(Source texts of formatted documents)
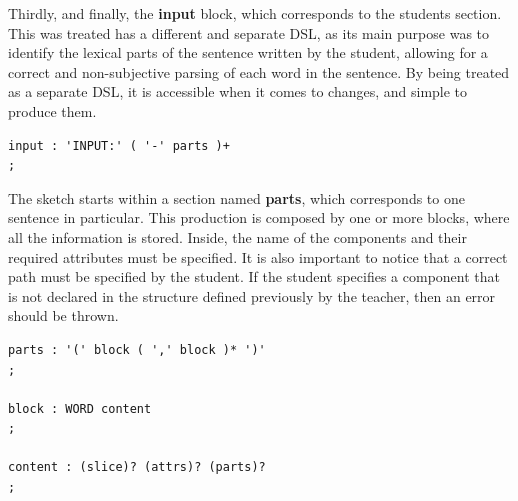 Thirdly, and finally, the \textbf{input} block, which corresponds to the students section. This was treated has a different and separate \textsc{DSL}, as its main purpose was to identify the lexical parts of the sentence written 
by the student, allowing for a correct and non-subjective parsing of each word in the sentence. By being treated as a separate \textsc{DSL}, it is accessible when it comes to changes, and simple to produce them.

\begin{center}
\begin{minipage}{8cm}
\begin{Verbatim}[frame=single, framesep=2mm]
input : 'INPUT:' ( '-' parts )+
;
\end{Verbatim}
\end{minipage}
\end{center}


The sketch starts within a section named \textbf{parts}, which corresponds to one sentence in particular. This production is composed by one or more blocks, where all the information is stored. Inside, the name of the components and their required attributes must be specified. It is also important to notice that a correct path must be specified by the student. If the student specifies a component that is not declared in the structure defined previously by the teacher, then an error should be thrown.

\begin{center}
\begin{minipage}{9cm}
\begin{Verbatim}[frame=single, framesep=2mm]
parts : '(' block ( ',' block )* ')'
;

block : WORD content
;

content : (slice)? (attrs)? (parts)?
;
\end{Verbatim}
\end{minipage}
\end{center}


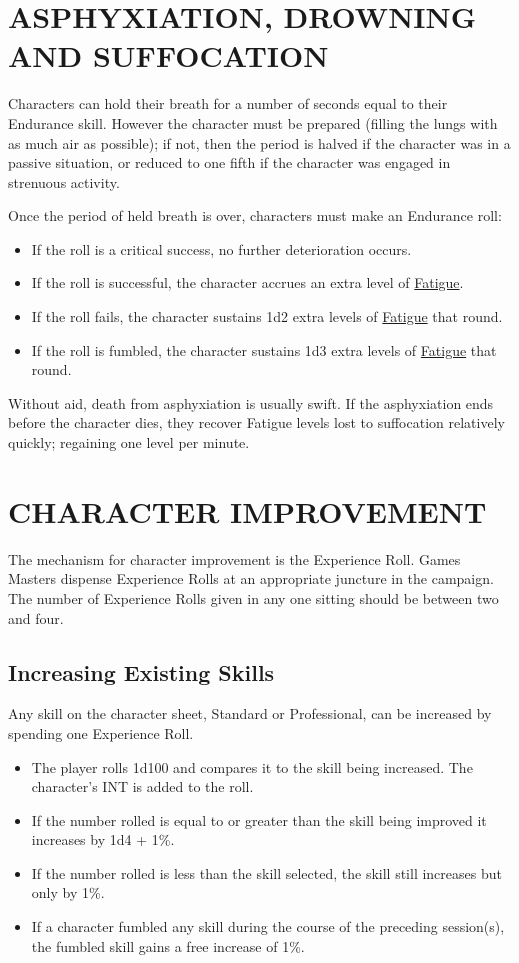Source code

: \documentclass[10pt]{article}
\begin{document}
\section{ASPHYXIATION, DROWNING AND SUFFOCATION}
\label{sec:asphyxiation}
Characters can hold their breath for a number of seconds equal to their Endurance skill. However the character must be prepared (filling the lungs with as much air as possible); if not, then the period is halved if the character was in a passive situation, or reduced to one fifth if the character was engaged in strenuous activity.

Once the period of held breath is over, characters must make an Endurance roll:
\begin{itemize}[leftmargin=*]
    \item If the roll is a critical success, no further deterioration occurs.
    \item If the roll is successful, the character accrues an extra level of \hyperref[sec:fatigue]{Fatigue}.
    \item If the roll fails, the character sustains 1d2 extra levels of \hyperref[sec:fatigue]{Fatigue} that round.
    \item If the roll is fumbled, the character sustains 1d3 extra levels of \hyperref[sec:fatigue]{Fatigue} that round.
\end{itemize}
Without aid, death from asphyxiation is usually swift. If the asphyxiation ends before the character dies, they recover Fatigue levels lost to suffocation relatively quickly; regaining one level per minute.


\section{CHARACTER IMPROVEMENT}
\label{sec:improvement}
The mechanism for character improvement is the Experience Roll. Games Masters dispense Experience Rolls at an appropriate juncture in the campaign. The number of Experience Rolls given in any one sitting should be between two and four.

\subsection{Increasing Existing Skills}
\label{sec:skill-improvement}
Any skill on the character sheet, Standard or Professional, can be increased by spending one Experience Roll.
\begin{itemize}[leftmargin=*]
    \item The player rolls 1d100 and compares it to the skill being increased. The character's INT is added to the roll.
    \item If the number rolled is equal to or greater than the skill being improved it increases by 1d4 + 1\%.
    \item If the number rolled is less than the skill selected, the skill still increases but only by 1\%.
    \item If a character fumbled any skill during the course of the preceding session(s), the fumbled skill gains a free increase of 1\%.
\end{itemize}
\end{document}
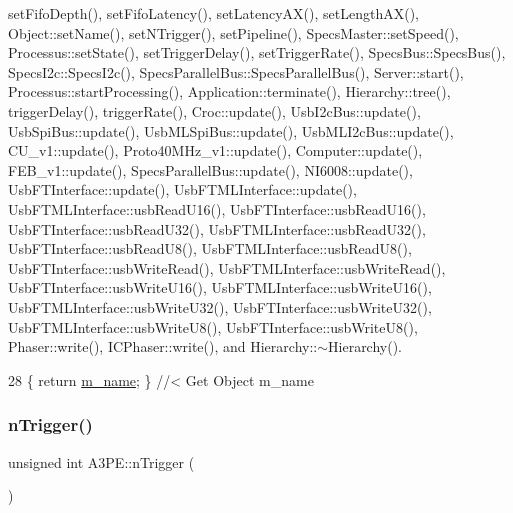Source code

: set\+Fifo\+Depth(), set\+Fifo\+Latency(), set\+Latency\+A\+X(), set\+Length\+A\+X(), Object\+::set\+Name(), set\+N\+Trigger(), set\+Pipeline(), Specs\+Master\+::set\+Speed(), Processus\+::set\+State(), set\+Trigger\+Delay(), set\+Trigger\+Rate(), Specs\+Bus\+::\+Specs\+Bus(), Specs\+I2c\+::\+Specs\+I2c(), Specs\+Parallel\+Bus\+::\+Specs\+Parallel\+Bus(), Server\+::start(), Processus\+::start\+Processing(), Application\+::terminate(), Hierarchy\+::tree(), trigger\+Delay(), trigger\+Rate(), Croc\+::update(), Usb\+I2c\+Bus\+::update(), Usb\+Spi\+Bus\+::update(), Usb\+M\+L\+Spi\+Bus\+::update(), Usb\+M\+L\+I2c\+Bus\+::update(), C\+U\+\_\+v1\+::update(), Proto40\+M\+Hz\+\_\+v1\+::update(), Computer\+::update(), F\+E\+B\+\_\+v1\+::update(), Specs\+Parallel\+Bus\+::update(), N\+I6008\+::update(), Usb\+F\+T\+Interface\+::update(), Usb\+F\+T\+M\+L\+Interface\+::update(), Usb\+F\+T\+M\+L\+Interface\+::usb\+Read\+U16(), Usb\+F\+T\+Interface\+::usb\+Read\+U16(), Usb\+F\+T\+Interface\+::usb\+Read\+U32(), Usb\+F\+T\+M\+L\+Interface\+::usb\+Read\+U32(), Usb\+F\+T\+Interface\+::usb\+Read\+U8(), Usb\+F\+T\+M\+L\+Interface\+::usb\+Read\+U8(), Usb\+F\+T\+Interface\+::usb\+Write\+Read(), Usb\+F\+T\+M\+L\+Interface\+::usb\+Write\+Read(), Usb\+F\+T\+Interface\+::usb\+Write\+U16(), Usb\+F\+T\+M\+L\+Interface\+::usb\+Write\+U16(), Usb\+F\+T\+M\+L\+Interface\+::usb\+Write\+U32(), Usb\+F\+T\+Interface\+::usb\+Write\+U32(), Usb\+F\+T\+M\+L\+Interface\+::usb\+Write\+U8(), Usb\+F\+T\+Interface\+::usb\+Write\+U8(), Phaser\+::write(), I\+C\+Phaser\+::write(), and Hierarchy\+::$\sim$\+Hierarchy().


\begin{DoxyCode}
28 \{ \textcolor{keywordflow}{return} \hyperlink{classObject_a8b83c95c705d2c3ba0d081fe1710f48d}{m\_name}; \} \textcolor{comment}{//< Get Object m\_name}
\end{DoxyCode}
\mbox{\label{classA3PE_a3398fa3ce59a4b1b946e7b4ab4912580}} 
\subsubsection{\texorpdfstring{n\+Trigger()}{nTrigger()}}
{\footnotesize\ttfamily unsigned int A3\+P\+E\+::n\+Trigger (\begin{DoxyParamCaption}{ }\end{DoxyParamCaption})}



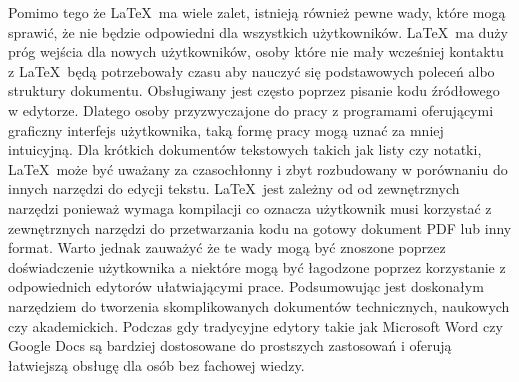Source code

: Pomimo tego że \LaTeX\ ma wiele zalet, istnieją również pewne wady, które mogą sprawić, że nie będzie odpowiedni dla wszystkich użytkowników.
\LaTeX\ ma duży próg wejścia dla nowych użytkowników, osoby które nie mały wcześniej kontaktu z \LaTeX\ będą potrzebowały czasu aby nauczyć się podstawowych poleceń albo struktury dokumentu. Obsługiwany jest często poprzez pisanie kodu źródłowego w edytorze. Dlatego osoby przyzwyczajone do pracy z programami oferującymi graficzny interfejs użytkownika, taką formę pracy mogą uznać za mniej intuicyjną. Dla krótkich dokumentów tekstowych takich jak listy czy notatki, \LaTeX\ może być uważany za czasochłonny i zbyt rozbudowany w porównaniu do innych narzędzi do edycji tekstu.
\LaTeX\ jest zależny od  od zewnętrznych narzędzi ponieważ wymaga kompilacji co oznacza użytkownik musi korzystać z zewnętrznych narzędzi do przetwarzania kodu na gotowy dokument PDF lub inny format. Warto jednak zauważyć że te wady mogą być znoszone poprzez doświadczenie użytkownika a niektóre mogą być łagodzone poprzez korzystanie z odpowiednich edytorów ułatwiającymi prace.
Podsumowując jest doskonałym narzędziem do tworzenia skomplikowanych dokumentów technicznych, naukowych czy akademickich. Podczas gdy tradycyjne edytory takie jak Microsoft Word czy Google Docs są bardziej dostosowane do prostszych zastosowań i oferują łatwiejszą obsługę dla osób bez fachowej wiedzy.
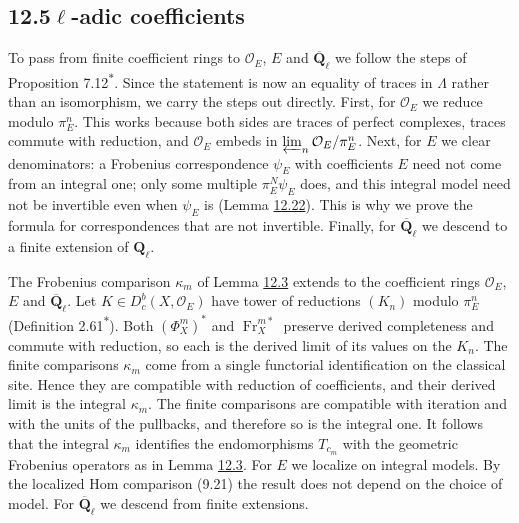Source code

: \documentclass[11pt]{article}
\newcommand{\bpout}[1]{#1\textsuperscript{\hyperlink{bp-outside}{\ensuremath{\ast}}}}
\providecommand{\Dbc}{}\renewcommand{\Dbc}{D^b_c}
\begin{document}
\subsection*{\texorpdfstring{12.5\quad $\ell$-adic coefficients}{12.5 ell-adic coefficients}}
\label{bp64}%
\label{bp65}%
To pass from finite coefficient rings to \(\mathcal O_E\), \(E\) and \(\overline{\mathbf Q}_\ell\) we follow the steps of Proposition \bpout{7.12}. Since the statement is now an equality of traces in \(\Lambda\) rather than an isomorphism, we carry the steps out directly. First, for \(\mathcal O_E\) we reduce modulo \(\pi_E^n\). This works because both sides are traces of perfect complexes, traces commute with reduction, and \(\mathcal O_E\) embeds in \(\varprojlim_n\mathcal O_E/\pi_E^n\). Next, for \(E\) we clear denominators: a Frobenius correspondence \(\psi_E\) with coefficients \(E\) need not come from an integral one; only some multiple \(\pi_E^N\psi_E\) does, and this integral model need not be invertible even when \(\psi_E\) is (Lemma \hyperref[bp69]{12.22}). This is why we prove the formula for correspondences that are not invertible. Finally, for \(\overline{\mathbf Q}_\ell\) we descend to a finite extension of \(\mathbf Q_\ell\).

The Frobenius comparison \(\kappa_m\) of Lemma \hyperref[bp9]{12.3} extends to the coefficient rings \(\mathcal O_E\), \(E\) and \(\overline{\mathbf Q}_\ell\). Let \(K\in\Dbc(X,\mathcal O_E)\) have tower of reductions \((K_n)\) modulo \(\pi_E^n\) (Definition \bpout{2.61}). Both \((\Phi_X^m)^*\) and \(\operatorname{Fr}_X^{m*}\) preserve derived completeness and commute with reduction, so each is the derived limit of its values on the \(K_n\). The finite comparisons \(\kappa_m\) come from a single functorial identification on the classical site. Hence they are compatible with reduction of coefficients, and their derived limit is the integral \(\kappa_m\). The finite comparisons are compatible with iteration and with the units of the pullbacks, and therefore so is the integral one. It follows that the integral \(\kappa_m\) identifies the endomorphisms \(T_{c_m}\) with the geometric Frobenius operators as in Lemma \hyperref[bp9]{12.3}. For \(E\) we localize on integral models. By the localized Hom comparison (9.21) the result does not depend on the choice of model. For \(\overline{\mathbf Q}_\ell\) we descend from finite extensions.
\end{document}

• Exercise prompt
Your answer should be one number, the count of lines in the records that contain the word "Object".

• Answer space
2